Arc Forumnew | comments | leaders | submitlogin
2 points by aw 5262 days ago | link | parent

[edit] added support for #t, #f, and #\nul...

akkartik, I was wondering if you might like to test this approach and see how fast it is compared to your version? (I could test the speed myself if you wanted, but without your JSON data my results might not be representative).

I believe the particular require planet line below requires MzScheme version 4, let me know if you're using version 3...

  (def deepcopylist (xs)
    (if (no xs)
         nil
         (cons (deepcopy (car xs)) (deepcopylist (cdr xs)))))

  (= scheme-f (read "#f"))
  (= scheme-t (read "#t"))

  (def deepcopy (x)
    (if (is x scheme-t)
         t
        (is x scheme-f)
         nil
        (is x #\nul)
         nil
         (case (type x)
           table (w/table new
                   (each (k v) x
                     (= (new (deepcopy k)) (deepcopy v))))
           cons (deepcopylist x)
           x)))

  ($ (require (planet dherman/json:3:0)))
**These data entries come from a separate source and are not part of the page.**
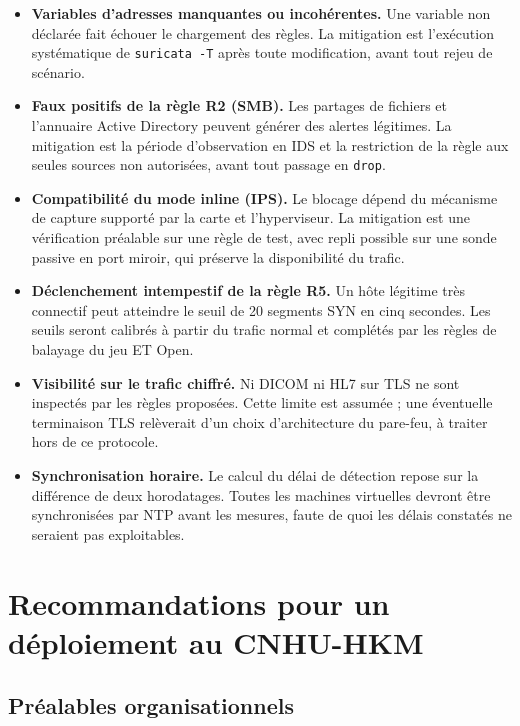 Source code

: \begin{itemize}
\item \textbf{Variables d'adresses manquantes ou incohérentes.} Une variable non déclarée fait échouer le chargement des règles. La mitigation est l'exécution systématique de \texttt{suricata -T} après toute modification, avant tout rejeu de scénario.
\item \textbf{Faux positifs de la règle R2 (SMB).} Les partages de fichiers et l'annuaire Active Directory peuvent générer des alertes légitimes. La mitigation est la période d'observation en IDS et la restriction de la règle aux seules sources non autorisées, avant tout passage en \texttt{drop}.
\item \textbf{Compatibilité du mode inline (IPS).} Le blocage dépend du mécanisme de capture supporté par la carte et l'hyperviseur. La mitigation est une vérification préalable sur une règle de test, avec repli possible sur une sonde passive en port miroir, qui préserve la disponibilité du trafic.
\item \textbf{Déclenchement intempestif de la règle R5.} Un hôte légitime très connectif peut atteindre le seuil de 20 segments SYN en cinq secondes. Les seuils seront calibrés à partir du trafic normal et complétés par les règles de balayage du jeu ET Open.
\item \textbf{Visibilité sur le trafic chiffré.} Ni DICOM ni HL7 sur TLS ne sont inspectés par les règles proposées. Cette limite est assumée ; une éventuelle terminaison TLS relèverait d'un choix d'architecture du pare-feu, à traiter hors de ce protocole.
\item \textbf{Synchronisation horaire.} Le calcul du délai de détection repose sur la différence de deux horodatages. Toutes les machines virtuelles devront être synchronisées par NTP avant les mesures, faute de quoi les délais constatés ne seraient pas exploitables.
\end{itemize}


\section{Recommandations pour un déploiement au CNHU-HKM}

\subsection{Préalables organisationnels}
  (= scheme-read-json ($ read-json))

  (def read-json (s)
    (deepcopy (scheme-read-json s)))
The require planet line gave me a bunch of warnings about not having scribble installed, but it worked anyway.

The idea is we run the original unmodified Scheme module, and then convert its Scheme return value to Arc.
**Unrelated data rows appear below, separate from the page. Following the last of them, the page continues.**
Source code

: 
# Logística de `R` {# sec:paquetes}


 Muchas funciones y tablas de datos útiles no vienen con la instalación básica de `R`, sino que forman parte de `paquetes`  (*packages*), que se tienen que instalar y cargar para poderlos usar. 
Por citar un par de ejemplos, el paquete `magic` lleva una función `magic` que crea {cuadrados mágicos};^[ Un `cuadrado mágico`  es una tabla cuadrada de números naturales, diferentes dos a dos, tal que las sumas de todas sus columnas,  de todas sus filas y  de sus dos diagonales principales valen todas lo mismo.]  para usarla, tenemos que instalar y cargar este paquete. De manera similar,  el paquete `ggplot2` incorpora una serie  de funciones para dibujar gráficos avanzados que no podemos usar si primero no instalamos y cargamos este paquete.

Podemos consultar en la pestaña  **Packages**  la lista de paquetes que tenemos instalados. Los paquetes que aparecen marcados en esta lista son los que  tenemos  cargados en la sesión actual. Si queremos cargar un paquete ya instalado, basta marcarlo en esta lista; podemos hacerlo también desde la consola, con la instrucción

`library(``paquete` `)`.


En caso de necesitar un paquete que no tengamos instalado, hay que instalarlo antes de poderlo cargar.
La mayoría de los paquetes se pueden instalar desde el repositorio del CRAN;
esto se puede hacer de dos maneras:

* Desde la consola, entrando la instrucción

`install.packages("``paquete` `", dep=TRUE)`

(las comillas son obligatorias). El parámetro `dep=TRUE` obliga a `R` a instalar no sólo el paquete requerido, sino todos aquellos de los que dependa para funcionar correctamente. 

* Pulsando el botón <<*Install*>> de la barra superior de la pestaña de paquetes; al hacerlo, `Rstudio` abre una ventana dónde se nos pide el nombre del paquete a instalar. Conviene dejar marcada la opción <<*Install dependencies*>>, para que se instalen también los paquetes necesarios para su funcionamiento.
I expect this would probably be slower than your code. The question is, how much slower? If it turns out to be, oh, 1% slower for example, we might not care! :) And a lot easier than going into every Scheme module we might want to use and modifying it to return correct Arc values.



1 point by aw 5262 days ago | link

OK, here's a version that uses the lshift parser that you ported. Uncomment the require file line and put in the path to the original json.ss module...

  (def deepcopylist (xs)
    (if (no xs)
         nil
         (cons (deepcopy (car xs)) (deepcopylist (cdr xs)))))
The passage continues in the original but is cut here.